→ Material supplied
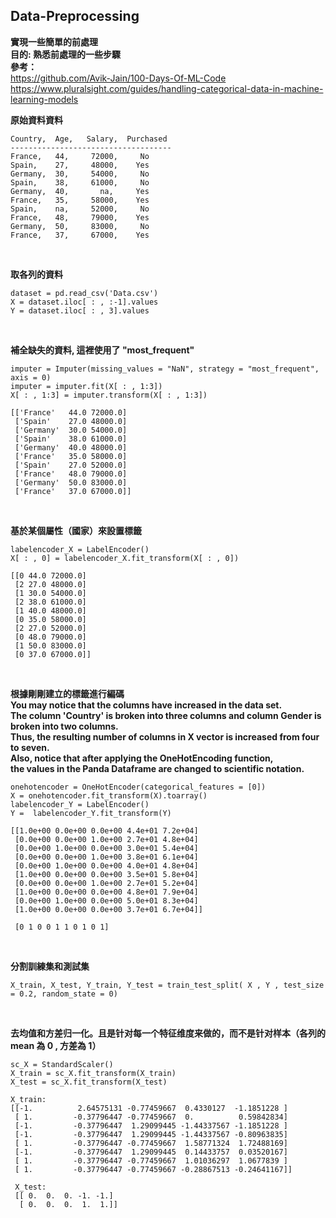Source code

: Data-Preprocessing
--
**實現一些簡單的前處理**    
**目的: 熟悉前處理的一些步驟**   
**參考：**   
https://github.com/Avik-Jain/100-Days-Of-ML-Code    
https://www.pluralsight.com/guides/handling-categorical-data-in-machine-learning-models
<br/>


**原始資料資料**

```
Country,  Age,   Salary,  Purchased
------------------------------------
France,   44,     72000,     No
Spain,    27,     48000,    Yes
Germany,  30,     54000,     No
Spain,    38,     61000,     No
Germany,  40,       na,     Yes
France,   35,     58000,    Yes
Spain,    na,     52000,     No
France,   48,     79000,    Yes
Germany,  50,     83000,     No
France,   37,     67000,    Yes
```

<br/>

**取各列的資料**
```
dataset = pd.read_csv('Data.csv')
X = dataset.iloc[ : , :-1].values
Y = dataset.iloc[ : , 3].values
```

<br/>

**補全缺失的資料, 這裡使用了 "most_frequent"**

```
imputer = Imputer(missing_values = "NaN", strategy = "most_frequent", axis = 0)
imputer = imputer.fit(X[ : , 1:3])
X[ : , 1:3] = imputer.transform(X[ : , 1:3])
```

```
[['France'   44.0 72000.0]
 ['Spain'    27.0 48000.0]
 ['Germany'  30.0 54000.0]
 ['Spain'    38.0 61000.0]
 ['Germany'  40.0 48000.0]
 ['France'   35.0 58000.0]
 ['Spain'    27.0 52000.0]
 ['France'   48.0 79000.0]
 ['Germany'  50.0 83000.0]
 ['France'   37.0 67000.0]]
```

<br/>
  
**基於某個屬性（國家）來設置標籤**

```
labelencoder_X = LabelEncoder()
X[ : , 0] = labelencoder_X.fit_transform(X[ : , 0])
```

```
[[0 44.0 72000.0]
 [2 27.0 48000.0]
 [1 30.0 54000.0]
 [2 38.0 61000.0]
 [1 40.0 48000.0]
 [0 35.0 58000.0]
 [2 27.0 52000.0]
 [0 48.0 79000.0]
 [1 50.0 83000.0]
 [0 37.0 67000.0]]
```


<br/>

**根據剛剛建立的標籤進行編碼**   
**You may notice that the columns have increased in the data set.**   
**The column 'Country' is broken into three columns and column Gender is broken into two columns.**    
**Thus, the resulting number of columns in X vector is increased from four to seven.**   
**Also, notice that after applying the OneHotEncoding function,**   
**the values in the Panda Dataframe are changed to scientific notation.**   


```
onehotencoder = OneHotEncoder(categorical_features = [0])
X = onehotencoder.fit_transform(X).toarray()
labelencoder_Y = LabelEncoder()
Y =  labelencoder_Y.fit_transform(Y)
```
```
[[1.0e+00 0.0e+00 0.0e+00 4.4e+01 7.2e+04]
 [0.0e+00 0.0e+00 1.0e+00 2.7e+01 4.8e+04]
 [0.0e+00 1.0e+00 0.0e+00 3.0e+01 5.4e+04]
 [0.0e+00 0.0e+00 1.0e+00 3.8e+01 6.1e+04]
 [0.0e+00 1.0e+00 0.0e+00 4.0e+01 4.8e+04]
 [1.0e+00 0.0e+00 0.0e+00 3.5e+01 5.8e+04]
 [0.0e+00 0.0e+00 1.0e+00 2.7e+01 5.2e+04]
 [1.0e+00 0.0e+00 0.0e+00 4.8e+01 7.9e+04]
 [0.0e+00 1.0e+00 0.0e+00 5.0e+01 8.3e+04]
 [1.0e+00 0.0e+00 0.0e+00 3.7e+01 6.7e+04]]
 
 [0 1 0 0 1 1 0 1 0 1]
```


<br/>

**分割訓練集和測試集**

```
X_train, X_test, Y_train, Y_test = train_test_split( X , Y , test_size = 0.2, random_state = 0)
```

<br/>

**去均值和方差归一化。且是针对每一个特征维度来做的，而不是针对样本（各列的 mean 為 0 , 方差為 1）**

```
sc_X = StandardScaler()
X_train = sc_X.fit_transform(X_train)
X_test = sc_X.fit_transform(X_test)
```
```
X_train:
[[-1.          2.64575131 -0.77459667  0.4330127  -1.1851228 ]
 [ 1.         -0.37796447 -0.77459667  0.          0.59842834]
 [-1.         -0.37796447  1.29099445 -1.44337567 -1.1851228 ]
 [-1.         -0.37796447  1.29099445 -1.44337567 -0.80963835]
 [ 1.         -0.37796447 -0.77459667  1.58771324  1.72488169]
 [-1.         -0.37796447  1.29099445  0.14433757  0.03520167]
 [ 1.         -0.37796447 -0.77459667  1.01036297  1.0677839 ]
 [ 1.         -0.37796447 -0.77459667 -0.28867513 -0.24641167]]
 
 X_test:
 [[ 0.  0.  0. -1. -1.]
  [ 0.  0.  0.  1.  1.]]
```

→ What is required
Filter the entries by the string "https" and copy each matching line.

→ Solved problem
https://github.com/Avik-Jain/100-Days-Of-ML-Code    
https://www.pluralsight.com/guides/handling-categorical-data-in-machine-learning-models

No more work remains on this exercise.